Problem requirements = Restate word for word the entries below, starting with the line with "In the first" and continuing through the line with "- [OPTIONAL: Python". Include both of those lines and no others.
━━━━
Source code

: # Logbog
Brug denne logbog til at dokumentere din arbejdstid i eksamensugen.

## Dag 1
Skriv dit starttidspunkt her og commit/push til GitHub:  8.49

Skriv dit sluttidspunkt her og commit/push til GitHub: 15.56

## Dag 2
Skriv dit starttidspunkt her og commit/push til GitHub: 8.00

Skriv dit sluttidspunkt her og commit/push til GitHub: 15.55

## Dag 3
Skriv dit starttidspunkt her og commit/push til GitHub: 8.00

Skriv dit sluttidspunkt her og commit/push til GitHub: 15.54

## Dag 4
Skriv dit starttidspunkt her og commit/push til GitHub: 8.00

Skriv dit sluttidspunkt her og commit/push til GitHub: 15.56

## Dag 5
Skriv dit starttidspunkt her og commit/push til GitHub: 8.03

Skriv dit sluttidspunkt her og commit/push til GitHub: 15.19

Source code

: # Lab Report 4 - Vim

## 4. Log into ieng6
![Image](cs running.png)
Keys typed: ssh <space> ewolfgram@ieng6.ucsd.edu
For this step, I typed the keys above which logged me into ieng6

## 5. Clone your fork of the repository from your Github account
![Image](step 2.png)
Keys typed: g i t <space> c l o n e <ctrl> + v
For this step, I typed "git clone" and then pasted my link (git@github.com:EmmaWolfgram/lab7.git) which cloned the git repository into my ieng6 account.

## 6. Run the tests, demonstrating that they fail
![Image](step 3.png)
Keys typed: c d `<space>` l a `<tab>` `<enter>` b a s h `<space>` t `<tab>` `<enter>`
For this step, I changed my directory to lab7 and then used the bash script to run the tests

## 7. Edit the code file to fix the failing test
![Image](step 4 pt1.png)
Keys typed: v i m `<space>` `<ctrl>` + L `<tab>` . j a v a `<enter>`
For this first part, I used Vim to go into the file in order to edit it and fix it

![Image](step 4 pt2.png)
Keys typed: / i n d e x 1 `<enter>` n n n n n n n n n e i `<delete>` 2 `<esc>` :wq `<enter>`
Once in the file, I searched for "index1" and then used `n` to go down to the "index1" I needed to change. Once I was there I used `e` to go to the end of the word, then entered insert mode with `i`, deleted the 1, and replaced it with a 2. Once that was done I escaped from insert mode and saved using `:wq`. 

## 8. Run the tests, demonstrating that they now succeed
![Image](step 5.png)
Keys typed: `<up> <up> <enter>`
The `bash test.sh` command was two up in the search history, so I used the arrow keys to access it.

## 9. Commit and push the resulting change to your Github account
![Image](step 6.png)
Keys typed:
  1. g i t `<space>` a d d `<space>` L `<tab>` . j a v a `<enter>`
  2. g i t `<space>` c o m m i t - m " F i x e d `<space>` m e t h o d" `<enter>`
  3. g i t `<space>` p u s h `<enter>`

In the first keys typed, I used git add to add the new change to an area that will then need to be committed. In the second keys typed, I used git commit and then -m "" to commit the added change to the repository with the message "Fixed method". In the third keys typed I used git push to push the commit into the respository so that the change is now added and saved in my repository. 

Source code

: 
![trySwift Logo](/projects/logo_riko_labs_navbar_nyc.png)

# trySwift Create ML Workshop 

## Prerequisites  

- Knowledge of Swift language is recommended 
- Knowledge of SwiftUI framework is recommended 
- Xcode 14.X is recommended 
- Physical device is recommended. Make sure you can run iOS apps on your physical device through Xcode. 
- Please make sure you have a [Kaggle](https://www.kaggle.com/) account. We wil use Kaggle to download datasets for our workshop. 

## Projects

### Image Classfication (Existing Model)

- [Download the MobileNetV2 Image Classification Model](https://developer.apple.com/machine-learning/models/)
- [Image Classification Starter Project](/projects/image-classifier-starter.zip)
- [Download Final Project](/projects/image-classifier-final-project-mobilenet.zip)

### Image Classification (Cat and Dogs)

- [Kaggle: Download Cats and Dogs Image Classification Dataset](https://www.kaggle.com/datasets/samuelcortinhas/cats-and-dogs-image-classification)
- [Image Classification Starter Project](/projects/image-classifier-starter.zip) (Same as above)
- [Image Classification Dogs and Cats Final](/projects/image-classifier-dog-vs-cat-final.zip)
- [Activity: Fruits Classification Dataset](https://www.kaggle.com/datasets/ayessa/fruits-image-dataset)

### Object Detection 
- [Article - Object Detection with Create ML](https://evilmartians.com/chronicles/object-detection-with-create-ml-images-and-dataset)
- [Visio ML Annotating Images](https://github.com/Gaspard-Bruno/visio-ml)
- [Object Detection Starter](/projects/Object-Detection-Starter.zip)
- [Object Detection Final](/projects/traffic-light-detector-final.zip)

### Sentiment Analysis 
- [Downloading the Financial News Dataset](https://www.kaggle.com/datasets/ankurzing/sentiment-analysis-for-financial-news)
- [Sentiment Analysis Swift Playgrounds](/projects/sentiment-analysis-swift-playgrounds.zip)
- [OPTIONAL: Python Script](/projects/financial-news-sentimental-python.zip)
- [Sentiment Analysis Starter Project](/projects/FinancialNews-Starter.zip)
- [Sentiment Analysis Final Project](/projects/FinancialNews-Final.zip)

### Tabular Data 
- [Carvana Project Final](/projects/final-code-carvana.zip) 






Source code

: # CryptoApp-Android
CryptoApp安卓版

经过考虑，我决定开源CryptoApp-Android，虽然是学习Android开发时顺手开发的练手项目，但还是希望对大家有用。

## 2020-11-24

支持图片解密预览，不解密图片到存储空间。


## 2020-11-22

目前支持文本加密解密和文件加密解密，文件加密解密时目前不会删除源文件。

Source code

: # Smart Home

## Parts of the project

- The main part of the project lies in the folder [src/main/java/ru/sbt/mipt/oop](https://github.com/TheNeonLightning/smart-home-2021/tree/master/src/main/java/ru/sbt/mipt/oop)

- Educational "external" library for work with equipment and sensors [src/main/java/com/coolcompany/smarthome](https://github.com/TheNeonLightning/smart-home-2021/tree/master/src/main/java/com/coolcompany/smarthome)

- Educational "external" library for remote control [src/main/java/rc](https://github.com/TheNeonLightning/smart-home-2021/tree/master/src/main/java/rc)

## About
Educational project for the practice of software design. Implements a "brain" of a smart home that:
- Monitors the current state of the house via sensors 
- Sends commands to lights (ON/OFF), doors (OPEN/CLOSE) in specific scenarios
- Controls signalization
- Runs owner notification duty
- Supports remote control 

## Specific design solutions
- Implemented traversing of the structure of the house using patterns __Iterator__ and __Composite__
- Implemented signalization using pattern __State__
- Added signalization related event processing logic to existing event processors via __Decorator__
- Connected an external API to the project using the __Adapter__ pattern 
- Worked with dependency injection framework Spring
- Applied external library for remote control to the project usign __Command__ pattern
━━━━
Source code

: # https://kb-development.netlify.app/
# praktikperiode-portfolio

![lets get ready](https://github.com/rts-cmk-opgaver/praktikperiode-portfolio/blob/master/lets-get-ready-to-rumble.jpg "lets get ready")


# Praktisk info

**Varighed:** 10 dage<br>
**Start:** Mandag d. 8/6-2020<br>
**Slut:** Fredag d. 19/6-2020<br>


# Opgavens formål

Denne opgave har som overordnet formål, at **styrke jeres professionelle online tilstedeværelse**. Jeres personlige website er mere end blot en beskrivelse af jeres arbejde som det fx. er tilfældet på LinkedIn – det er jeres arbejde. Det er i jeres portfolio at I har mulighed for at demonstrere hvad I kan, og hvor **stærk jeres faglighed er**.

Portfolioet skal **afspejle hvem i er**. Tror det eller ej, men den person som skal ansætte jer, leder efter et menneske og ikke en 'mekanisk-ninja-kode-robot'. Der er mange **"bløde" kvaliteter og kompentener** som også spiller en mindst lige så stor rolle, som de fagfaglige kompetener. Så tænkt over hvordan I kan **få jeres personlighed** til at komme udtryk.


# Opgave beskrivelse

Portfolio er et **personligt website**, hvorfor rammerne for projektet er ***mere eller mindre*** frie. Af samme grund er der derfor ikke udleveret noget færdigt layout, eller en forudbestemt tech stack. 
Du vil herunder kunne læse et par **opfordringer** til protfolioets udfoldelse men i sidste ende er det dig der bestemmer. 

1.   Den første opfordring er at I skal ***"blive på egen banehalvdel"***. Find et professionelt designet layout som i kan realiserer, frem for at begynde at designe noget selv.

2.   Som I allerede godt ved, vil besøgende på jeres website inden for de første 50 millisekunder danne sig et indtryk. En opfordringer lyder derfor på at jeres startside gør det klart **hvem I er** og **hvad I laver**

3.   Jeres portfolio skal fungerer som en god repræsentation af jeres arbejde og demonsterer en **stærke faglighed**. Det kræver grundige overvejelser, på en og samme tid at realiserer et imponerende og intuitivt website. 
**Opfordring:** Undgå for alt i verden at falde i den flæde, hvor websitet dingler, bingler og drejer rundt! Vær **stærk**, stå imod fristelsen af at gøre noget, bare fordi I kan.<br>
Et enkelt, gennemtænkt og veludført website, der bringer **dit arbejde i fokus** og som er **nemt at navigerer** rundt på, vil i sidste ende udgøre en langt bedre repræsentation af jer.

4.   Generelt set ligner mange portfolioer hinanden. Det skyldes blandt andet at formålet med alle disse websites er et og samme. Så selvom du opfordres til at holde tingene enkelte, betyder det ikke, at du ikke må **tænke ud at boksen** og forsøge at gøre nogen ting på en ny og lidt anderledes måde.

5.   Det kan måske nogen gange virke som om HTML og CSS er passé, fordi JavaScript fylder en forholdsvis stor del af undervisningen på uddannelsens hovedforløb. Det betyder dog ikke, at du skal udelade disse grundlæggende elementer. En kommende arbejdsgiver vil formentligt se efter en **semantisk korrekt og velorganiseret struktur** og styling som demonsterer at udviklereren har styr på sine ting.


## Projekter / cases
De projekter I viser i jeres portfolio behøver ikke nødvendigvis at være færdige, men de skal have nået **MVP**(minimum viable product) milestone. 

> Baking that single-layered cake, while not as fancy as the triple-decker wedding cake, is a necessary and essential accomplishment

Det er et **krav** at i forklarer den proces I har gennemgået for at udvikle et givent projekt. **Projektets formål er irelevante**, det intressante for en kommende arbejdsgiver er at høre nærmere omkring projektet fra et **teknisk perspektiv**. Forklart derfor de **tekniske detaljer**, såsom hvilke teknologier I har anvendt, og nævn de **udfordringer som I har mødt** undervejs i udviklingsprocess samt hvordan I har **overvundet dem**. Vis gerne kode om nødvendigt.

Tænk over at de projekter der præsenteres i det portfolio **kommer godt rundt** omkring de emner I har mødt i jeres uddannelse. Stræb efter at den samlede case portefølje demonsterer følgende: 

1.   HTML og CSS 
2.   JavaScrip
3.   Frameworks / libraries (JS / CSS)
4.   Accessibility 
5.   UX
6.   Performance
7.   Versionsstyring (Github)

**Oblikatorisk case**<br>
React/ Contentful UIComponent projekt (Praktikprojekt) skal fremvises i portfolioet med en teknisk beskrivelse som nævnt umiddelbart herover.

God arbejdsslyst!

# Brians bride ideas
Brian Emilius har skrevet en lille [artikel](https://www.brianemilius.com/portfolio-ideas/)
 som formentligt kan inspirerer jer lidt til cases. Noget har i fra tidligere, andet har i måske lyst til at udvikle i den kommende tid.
━━━━
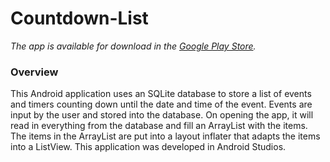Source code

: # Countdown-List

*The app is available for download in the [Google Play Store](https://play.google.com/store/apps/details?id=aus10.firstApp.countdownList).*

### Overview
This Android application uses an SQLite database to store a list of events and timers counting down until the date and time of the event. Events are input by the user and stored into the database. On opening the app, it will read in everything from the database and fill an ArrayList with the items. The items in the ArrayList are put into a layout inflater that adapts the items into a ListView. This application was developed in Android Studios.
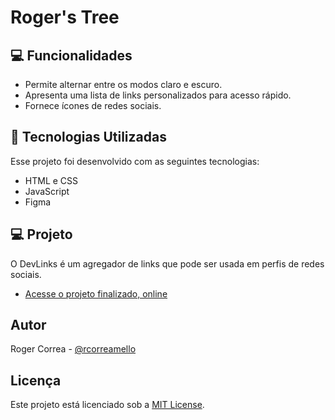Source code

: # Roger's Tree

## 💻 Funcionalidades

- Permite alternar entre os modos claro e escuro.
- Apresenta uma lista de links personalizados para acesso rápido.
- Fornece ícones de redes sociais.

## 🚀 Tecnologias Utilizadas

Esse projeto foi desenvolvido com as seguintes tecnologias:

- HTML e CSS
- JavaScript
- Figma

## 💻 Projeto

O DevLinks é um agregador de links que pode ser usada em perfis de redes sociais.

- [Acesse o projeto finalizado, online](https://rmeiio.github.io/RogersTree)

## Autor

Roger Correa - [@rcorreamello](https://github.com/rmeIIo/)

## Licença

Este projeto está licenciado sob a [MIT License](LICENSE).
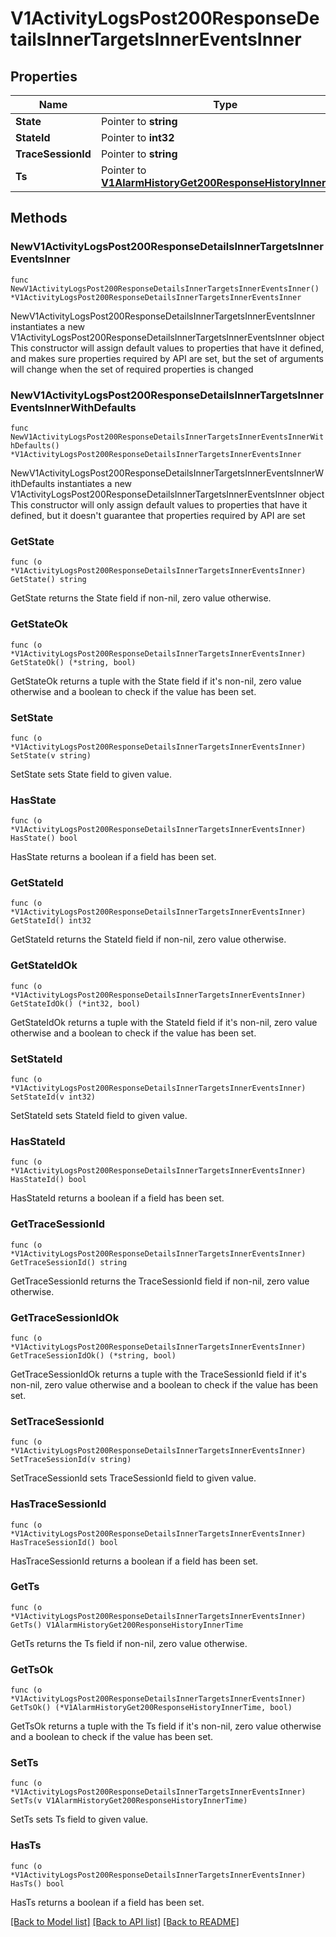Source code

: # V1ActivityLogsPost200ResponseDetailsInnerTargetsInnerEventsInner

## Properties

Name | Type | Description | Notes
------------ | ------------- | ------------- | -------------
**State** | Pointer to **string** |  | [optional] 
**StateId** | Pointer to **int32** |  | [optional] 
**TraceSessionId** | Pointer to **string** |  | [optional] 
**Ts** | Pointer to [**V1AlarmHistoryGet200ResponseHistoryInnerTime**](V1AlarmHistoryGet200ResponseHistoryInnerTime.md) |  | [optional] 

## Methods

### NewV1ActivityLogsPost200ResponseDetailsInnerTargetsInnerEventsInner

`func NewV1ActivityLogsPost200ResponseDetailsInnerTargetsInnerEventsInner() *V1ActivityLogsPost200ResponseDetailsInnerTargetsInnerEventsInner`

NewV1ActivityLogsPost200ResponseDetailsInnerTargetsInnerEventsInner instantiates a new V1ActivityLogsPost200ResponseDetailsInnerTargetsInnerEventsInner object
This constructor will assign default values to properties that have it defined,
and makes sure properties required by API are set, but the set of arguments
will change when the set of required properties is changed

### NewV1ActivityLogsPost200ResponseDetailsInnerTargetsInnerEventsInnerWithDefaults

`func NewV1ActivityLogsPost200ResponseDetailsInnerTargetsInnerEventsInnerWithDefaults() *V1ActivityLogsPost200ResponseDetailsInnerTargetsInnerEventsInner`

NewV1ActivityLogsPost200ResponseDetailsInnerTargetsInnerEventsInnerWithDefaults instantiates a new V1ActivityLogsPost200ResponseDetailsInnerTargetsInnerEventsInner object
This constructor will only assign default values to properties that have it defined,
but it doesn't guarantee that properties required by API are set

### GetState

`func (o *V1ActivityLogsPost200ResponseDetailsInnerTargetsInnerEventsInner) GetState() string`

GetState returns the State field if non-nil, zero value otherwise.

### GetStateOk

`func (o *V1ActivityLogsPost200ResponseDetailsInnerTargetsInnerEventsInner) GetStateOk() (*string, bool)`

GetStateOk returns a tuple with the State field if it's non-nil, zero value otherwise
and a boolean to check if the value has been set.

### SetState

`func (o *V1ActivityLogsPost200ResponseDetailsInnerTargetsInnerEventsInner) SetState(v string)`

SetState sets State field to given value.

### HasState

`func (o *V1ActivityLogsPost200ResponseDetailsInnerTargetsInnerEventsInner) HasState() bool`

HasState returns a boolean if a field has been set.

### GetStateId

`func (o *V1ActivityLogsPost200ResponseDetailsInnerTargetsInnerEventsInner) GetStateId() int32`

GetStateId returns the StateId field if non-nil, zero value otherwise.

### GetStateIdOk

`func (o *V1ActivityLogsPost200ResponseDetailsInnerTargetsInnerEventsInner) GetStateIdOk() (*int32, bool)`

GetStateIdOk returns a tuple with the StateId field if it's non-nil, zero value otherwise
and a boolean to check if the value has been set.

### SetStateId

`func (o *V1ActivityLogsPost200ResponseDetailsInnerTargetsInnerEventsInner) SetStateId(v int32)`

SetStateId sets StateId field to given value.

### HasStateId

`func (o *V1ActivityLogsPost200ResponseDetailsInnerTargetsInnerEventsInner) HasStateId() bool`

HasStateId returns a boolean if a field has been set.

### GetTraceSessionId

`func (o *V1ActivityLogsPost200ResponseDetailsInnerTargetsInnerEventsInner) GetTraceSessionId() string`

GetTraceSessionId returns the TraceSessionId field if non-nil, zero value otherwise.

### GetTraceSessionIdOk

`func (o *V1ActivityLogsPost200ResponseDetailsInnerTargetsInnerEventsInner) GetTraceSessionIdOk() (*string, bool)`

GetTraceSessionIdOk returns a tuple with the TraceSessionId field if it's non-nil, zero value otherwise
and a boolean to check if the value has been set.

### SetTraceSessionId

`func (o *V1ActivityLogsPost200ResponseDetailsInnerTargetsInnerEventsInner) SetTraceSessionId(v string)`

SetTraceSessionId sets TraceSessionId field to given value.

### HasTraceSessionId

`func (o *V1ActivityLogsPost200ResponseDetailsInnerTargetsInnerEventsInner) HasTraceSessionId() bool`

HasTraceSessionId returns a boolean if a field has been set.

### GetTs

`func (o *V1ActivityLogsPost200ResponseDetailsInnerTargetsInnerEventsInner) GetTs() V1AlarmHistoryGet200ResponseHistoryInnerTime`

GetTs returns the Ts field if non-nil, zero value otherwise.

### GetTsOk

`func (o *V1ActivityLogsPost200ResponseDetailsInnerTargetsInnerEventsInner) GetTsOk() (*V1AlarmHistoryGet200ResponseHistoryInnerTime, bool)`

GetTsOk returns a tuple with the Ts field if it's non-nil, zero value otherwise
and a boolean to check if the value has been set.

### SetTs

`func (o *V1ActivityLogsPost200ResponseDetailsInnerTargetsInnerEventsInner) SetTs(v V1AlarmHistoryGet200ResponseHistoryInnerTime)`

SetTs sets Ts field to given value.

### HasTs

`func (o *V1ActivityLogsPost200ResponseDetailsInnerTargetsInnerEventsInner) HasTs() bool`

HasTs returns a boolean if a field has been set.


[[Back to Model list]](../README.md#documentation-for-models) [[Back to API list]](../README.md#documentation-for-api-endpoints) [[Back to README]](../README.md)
━━━━
Reply to the task =
In the first keys typed, I used git add to add the new change to an area that will then need to be committed. In the second keys typed, I used git commit and then -m "" to commit the added change to the repository with the message "Fixed method". In the third keys typed I used git push to push the commit into the respository so that the change is now added and saved in my repository. 

Source code

: 
![trySwift Logo](/projects/logo_riko_labs_navbar_nyc.png)

# trySwift Create ML Workshop 

## Prerequisites  

- Knowledge of Swift language is recommended 
- Knowledge of SwiftUI framework is recommended 
- Xcode 14.X is recommended 
- Physical device is recommended. Make sure you can run iOS apps on your physical device through Xcode. 
- Please make sure you have a [Kaggle](https://www.kaggle.com/) account. We wil use Kaggle to download datasets for our workshop. 

## Projects

### Image Classfication (Existing Model)

- [Download the MobileNetV2 Image Classification Model](https://developer.apple.com/machine-learning/models/)
- [Image Classification Starter Project](/projects/image-classifier-starter.zip)
- [Download Final Project](/projects/image-classifier-final-project-mobilenet.zip)

### Image Classification (Cat and Dogs)

- [Kaggle: Download Cats and Dogs Image Classification Dataset](https://www.kaggle.com/datasets/samuelcortinhas/cats-and-dogs-image-classification)
- [Image Classification Starter Project](/projects/image-classifier-starter.zip) (Same as above)
- [Image Classification Dogs and Cats Final](/projects/image-classifier-dog-vs-cat-final.zip)
- [Activity: Fruits Classification Dataset](https://www.kaggle.com/datasets/ayessa/fruits-image-dataset)

### Object Detection 
- [Article - Object Detection with Create ML](https://evilmartians.com/chronicles/object-detection-with-create-ml-images-and-dataset)
- [Visio ML Annotating Images](https://github.com/Gaspard-Bruno/visio-ml)
- [Object Detection Starter](/projects/Object-Detection-Starter.zip)
- [Object Detection Final](/projects/traffic-light-detector-final.zip)

### Sentiment Analysis 
- [Downloading the Financial News Dataset](https://www.kaggle.com/datasets/ankurzing/sentiment-analysis-for-financial-news)
- [Sentiment Analysis Swift Playgrounds](/projects/sentiment-analysis-swift-playgrounds.zip)
- [OPTIONAL: Python Script](/projects/financial-news-sentimental-python.zip)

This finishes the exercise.